• RECORDS SHOWN:
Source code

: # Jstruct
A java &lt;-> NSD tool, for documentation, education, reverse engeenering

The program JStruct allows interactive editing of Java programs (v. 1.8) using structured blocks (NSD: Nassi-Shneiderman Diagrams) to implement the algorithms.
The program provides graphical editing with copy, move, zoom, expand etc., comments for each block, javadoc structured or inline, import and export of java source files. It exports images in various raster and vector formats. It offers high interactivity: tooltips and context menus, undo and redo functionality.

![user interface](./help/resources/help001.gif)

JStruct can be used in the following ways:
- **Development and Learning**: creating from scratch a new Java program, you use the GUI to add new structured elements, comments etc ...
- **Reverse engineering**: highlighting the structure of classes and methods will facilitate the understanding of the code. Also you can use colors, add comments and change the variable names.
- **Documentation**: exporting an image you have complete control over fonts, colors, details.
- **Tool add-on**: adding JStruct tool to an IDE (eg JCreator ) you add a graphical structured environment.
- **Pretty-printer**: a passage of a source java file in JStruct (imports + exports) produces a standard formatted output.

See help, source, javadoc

• AIM OF THE TASK: Only the lines above from the line containing "JStruct can be" through the line containing "- **Development and" should be retyped, exactly and with both ends included.

• RESPONSE AREA:
JStruct can be used in the following ways:
- **Development and Learning**: creating from scratch a new Java program, you use the GUI to add new structured elements, comments etc ...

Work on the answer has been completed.